Para as camadas proprietárias, coisa de seus privilégios de classe dominante, a agitação política reinante nos setores populares e nas forças armadas representava a ameaça de reformas radicais e democratizantes na estrutura socioeconômica brasileira, ainda modelada de acordo com padrões herdados do passado colonial. Assim, diante da maré revolucionária que parecia querer acabar com o modo de produção latifundiário escravista, as lideranças políticas conservadoras resolveram dar a Feijó a autoridade e os meios suficientes para extirpar da vida civil e das casernas o “perigoso vírus do liberalismo”

Como já dissemos, durante os primeiros anos da Regência trina Permanente, registraram-se no Rio de Janeiro inúmeros levantes e motins militares, provocados pela propagação dos ideais “jurujubas” entre as diversas unidades componentes das forças armadas.
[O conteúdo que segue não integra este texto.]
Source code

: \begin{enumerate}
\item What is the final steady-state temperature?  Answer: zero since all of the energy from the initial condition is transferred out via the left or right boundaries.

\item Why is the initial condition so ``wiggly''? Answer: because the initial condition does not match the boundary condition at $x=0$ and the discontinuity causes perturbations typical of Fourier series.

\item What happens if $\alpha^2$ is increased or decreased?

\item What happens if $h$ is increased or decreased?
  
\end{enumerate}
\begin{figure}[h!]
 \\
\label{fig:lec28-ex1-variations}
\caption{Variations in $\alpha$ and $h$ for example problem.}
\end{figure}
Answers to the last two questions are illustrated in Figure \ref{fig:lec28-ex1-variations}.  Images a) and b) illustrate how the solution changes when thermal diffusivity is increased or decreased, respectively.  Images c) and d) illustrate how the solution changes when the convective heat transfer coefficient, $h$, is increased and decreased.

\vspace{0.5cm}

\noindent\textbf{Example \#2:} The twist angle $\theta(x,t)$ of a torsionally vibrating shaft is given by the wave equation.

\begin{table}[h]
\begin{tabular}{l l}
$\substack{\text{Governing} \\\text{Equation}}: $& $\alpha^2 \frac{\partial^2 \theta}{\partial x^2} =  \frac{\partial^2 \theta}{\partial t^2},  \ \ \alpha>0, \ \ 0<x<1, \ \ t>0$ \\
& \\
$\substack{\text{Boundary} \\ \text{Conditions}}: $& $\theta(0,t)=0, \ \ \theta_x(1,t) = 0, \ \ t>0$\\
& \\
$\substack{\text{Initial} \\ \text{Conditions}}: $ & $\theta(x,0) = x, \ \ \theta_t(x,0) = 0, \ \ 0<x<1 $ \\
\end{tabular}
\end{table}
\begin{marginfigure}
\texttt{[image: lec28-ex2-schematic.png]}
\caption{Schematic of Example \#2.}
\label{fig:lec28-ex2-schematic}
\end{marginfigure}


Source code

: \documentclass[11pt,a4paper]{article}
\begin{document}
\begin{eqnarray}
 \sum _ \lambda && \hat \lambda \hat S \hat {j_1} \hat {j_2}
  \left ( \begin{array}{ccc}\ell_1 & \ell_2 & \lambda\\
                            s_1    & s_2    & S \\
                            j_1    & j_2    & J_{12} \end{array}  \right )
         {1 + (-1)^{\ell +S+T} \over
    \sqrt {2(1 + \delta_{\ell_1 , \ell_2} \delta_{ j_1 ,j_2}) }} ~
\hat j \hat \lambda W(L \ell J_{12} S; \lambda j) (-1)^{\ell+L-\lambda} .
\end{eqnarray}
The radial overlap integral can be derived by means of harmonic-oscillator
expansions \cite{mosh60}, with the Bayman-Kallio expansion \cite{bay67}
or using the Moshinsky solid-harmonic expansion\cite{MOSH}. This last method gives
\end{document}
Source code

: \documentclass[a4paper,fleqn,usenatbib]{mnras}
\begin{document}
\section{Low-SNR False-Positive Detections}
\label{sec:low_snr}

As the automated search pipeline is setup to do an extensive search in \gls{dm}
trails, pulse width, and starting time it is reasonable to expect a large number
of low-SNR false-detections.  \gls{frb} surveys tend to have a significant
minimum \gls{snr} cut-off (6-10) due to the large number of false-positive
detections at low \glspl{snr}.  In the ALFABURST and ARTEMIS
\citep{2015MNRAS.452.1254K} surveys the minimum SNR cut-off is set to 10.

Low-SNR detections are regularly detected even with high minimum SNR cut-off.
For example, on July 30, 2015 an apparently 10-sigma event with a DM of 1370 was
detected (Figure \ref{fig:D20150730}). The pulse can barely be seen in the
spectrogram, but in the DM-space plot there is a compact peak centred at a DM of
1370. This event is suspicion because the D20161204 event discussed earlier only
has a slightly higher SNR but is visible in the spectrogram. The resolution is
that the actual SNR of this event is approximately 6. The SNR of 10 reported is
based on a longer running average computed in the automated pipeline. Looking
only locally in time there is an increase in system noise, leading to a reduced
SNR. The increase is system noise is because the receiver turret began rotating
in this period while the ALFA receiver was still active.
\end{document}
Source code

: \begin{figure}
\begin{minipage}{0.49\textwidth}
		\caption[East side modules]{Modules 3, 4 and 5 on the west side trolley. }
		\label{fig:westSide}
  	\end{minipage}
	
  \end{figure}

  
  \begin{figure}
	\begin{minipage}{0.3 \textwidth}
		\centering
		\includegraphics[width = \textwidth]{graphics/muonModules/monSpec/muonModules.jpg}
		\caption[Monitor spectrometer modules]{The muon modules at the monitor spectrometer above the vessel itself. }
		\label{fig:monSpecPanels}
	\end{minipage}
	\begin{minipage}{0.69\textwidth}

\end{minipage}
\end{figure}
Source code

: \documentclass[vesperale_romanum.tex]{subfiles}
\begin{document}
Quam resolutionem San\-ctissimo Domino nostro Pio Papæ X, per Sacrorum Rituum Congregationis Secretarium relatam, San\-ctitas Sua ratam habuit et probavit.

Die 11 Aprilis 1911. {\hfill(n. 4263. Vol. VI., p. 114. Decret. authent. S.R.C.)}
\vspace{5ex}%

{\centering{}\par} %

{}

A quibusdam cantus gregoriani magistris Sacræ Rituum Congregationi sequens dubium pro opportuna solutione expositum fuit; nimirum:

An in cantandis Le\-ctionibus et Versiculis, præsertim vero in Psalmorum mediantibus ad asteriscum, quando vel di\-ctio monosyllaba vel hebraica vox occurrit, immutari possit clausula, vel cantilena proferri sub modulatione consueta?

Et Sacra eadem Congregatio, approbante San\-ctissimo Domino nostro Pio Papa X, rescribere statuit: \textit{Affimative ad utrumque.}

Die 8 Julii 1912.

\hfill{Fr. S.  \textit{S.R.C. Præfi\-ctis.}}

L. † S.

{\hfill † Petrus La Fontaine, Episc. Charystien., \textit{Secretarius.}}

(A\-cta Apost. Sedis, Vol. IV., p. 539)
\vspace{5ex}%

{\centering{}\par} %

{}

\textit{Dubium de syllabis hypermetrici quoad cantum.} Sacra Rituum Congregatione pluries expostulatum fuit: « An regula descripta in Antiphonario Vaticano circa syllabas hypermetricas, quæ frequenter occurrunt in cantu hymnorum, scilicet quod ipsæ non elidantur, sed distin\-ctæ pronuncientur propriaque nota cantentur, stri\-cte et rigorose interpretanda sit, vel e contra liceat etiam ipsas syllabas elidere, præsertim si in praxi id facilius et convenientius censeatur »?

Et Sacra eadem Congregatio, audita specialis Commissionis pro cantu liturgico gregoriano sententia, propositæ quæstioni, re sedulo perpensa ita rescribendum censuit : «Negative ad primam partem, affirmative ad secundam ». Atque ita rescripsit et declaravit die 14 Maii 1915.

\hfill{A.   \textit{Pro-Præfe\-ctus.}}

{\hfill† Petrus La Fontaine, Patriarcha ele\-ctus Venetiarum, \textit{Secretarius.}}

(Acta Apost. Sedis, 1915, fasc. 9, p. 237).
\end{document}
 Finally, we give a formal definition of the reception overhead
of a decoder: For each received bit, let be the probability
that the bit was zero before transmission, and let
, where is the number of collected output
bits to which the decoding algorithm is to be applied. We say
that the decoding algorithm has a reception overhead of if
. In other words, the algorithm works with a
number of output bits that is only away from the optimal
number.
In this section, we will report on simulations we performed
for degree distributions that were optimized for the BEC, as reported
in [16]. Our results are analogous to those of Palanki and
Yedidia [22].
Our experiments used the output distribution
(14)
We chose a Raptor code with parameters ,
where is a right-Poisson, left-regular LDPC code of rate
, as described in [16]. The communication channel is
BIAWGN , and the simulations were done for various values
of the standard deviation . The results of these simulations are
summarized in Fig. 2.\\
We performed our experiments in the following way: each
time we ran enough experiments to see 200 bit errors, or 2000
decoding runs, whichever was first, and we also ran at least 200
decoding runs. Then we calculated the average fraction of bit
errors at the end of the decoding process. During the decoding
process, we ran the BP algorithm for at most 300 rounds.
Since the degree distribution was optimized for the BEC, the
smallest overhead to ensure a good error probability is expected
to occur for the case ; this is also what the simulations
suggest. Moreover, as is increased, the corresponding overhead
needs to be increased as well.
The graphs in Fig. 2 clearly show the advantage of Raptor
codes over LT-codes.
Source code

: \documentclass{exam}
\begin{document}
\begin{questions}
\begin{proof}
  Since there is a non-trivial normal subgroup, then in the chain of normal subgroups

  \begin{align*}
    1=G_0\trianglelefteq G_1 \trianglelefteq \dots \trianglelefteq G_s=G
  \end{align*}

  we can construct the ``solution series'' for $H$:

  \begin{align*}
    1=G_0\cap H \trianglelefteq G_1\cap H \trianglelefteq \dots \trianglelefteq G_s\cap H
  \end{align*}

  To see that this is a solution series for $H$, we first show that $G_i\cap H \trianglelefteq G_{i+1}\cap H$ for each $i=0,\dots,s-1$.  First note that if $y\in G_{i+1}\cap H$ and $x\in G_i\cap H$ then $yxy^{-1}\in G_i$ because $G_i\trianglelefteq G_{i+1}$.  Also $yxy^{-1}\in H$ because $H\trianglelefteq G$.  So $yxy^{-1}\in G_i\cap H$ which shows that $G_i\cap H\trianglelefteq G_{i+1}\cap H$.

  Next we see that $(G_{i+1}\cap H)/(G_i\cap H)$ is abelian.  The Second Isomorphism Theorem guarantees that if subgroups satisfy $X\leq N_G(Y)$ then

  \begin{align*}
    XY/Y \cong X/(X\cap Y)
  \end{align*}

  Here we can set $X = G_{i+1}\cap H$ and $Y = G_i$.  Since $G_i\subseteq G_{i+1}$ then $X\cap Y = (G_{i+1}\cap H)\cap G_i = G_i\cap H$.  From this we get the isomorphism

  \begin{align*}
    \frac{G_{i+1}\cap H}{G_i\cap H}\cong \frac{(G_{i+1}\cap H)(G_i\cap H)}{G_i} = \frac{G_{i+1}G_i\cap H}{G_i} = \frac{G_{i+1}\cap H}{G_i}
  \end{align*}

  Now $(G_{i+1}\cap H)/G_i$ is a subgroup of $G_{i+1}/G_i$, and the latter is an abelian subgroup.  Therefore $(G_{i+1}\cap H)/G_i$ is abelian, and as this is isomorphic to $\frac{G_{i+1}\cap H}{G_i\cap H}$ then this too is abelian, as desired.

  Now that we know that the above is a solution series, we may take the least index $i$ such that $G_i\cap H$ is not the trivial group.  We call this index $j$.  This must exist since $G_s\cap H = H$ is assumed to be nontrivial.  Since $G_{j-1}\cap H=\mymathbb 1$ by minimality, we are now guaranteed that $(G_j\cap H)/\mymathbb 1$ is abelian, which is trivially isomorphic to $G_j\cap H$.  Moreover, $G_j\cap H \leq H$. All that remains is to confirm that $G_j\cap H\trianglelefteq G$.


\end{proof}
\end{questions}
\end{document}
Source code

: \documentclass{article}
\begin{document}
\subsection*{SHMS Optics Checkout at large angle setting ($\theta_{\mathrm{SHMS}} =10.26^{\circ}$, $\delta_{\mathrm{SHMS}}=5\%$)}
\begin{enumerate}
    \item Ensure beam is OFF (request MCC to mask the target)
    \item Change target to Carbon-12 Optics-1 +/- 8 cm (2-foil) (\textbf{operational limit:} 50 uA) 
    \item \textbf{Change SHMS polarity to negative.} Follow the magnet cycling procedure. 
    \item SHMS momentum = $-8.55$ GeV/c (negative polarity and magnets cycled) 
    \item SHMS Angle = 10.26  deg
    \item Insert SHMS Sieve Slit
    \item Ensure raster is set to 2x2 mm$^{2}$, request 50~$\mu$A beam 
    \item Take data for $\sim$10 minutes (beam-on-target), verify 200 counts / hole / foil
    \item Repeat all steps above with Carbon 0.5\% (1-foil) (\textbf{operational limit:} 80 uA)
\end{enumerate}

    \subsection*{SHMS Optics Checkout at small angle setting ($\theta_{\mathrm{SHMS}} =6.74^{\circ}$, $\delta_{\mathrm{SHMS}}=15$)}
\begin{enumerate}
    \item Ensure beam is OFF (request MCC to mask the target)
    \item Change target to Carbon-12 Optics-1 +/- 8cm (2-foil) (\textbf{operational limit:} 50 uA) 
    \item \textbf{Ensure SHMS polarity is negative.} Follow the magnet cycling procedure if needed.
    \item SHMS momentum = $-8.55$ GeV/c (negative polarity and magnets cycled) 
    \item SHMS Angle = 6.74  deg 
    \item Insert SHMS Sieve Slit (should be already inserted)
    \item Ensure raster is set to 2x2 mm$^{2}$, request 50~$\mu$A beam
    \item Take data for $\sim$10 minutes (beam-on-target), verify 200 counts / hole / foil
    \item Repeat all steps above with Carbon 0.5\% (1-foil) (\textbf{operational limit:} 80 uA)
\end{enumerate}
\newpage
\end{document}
A aceitação da ideologia liberal por parte da tropa regular decorria não só da condição social inferior da maioria dos oficiais, suboficiais e praças, normalmente oriundos das camadas populares, como ainda da tradição de militância política revolucionária do soldado brasileiro, forjada nas rebeliões que prenunciaram a autonomia de nosso país.

O primeiro pronunciamento militar do período ocorreu a 12 de julho de 1831, com o levante do 26º batalhão de Infantaria, poderoso núcleo “jurujuba” localizado no morro de São Bento. Agindo com rapidez, no entanto, as forças fiéis à Regência conseguiram debelar a sublevação, sendo o batalhão insurreto transferido para a Bahia. Dois dias depois, revoltou-se o Batalhão de Polícia, reunindo-se a elementos populares e apresentando ao governo uma série de exigências, dentre as quais a imediata suspensão da pena imposta aos amotinados do dia 12. Em virtude da crise, a Câmara dos Deputados declarou-se em sessão permanente, outorgando plenos poderes à Regência, conforme fora solicitado pelo ministro da Justiça. Amparado politicamente, Feijó, atuando com firmeza, proibiu concentrações populares e prendeu os responsáveis pelas agitações , conseguindo, pelo menos temporariamente, restabelecer a legalidade.

Por longo tempo ainda, entretanto, o “vulcão revolucionário” ameaçaria as instituições. Com efeito, a situação do Rio de Janeiro era de grande intranquilidade. Todos os dias, os distúrbios se sucediam, e os “farroupilhas” , cada vez mais irritados com a orientação conservadora seguida pelos “chimangos” governistas, tornavam as ruas da cidade intransitáveis, em explosões anárquicas.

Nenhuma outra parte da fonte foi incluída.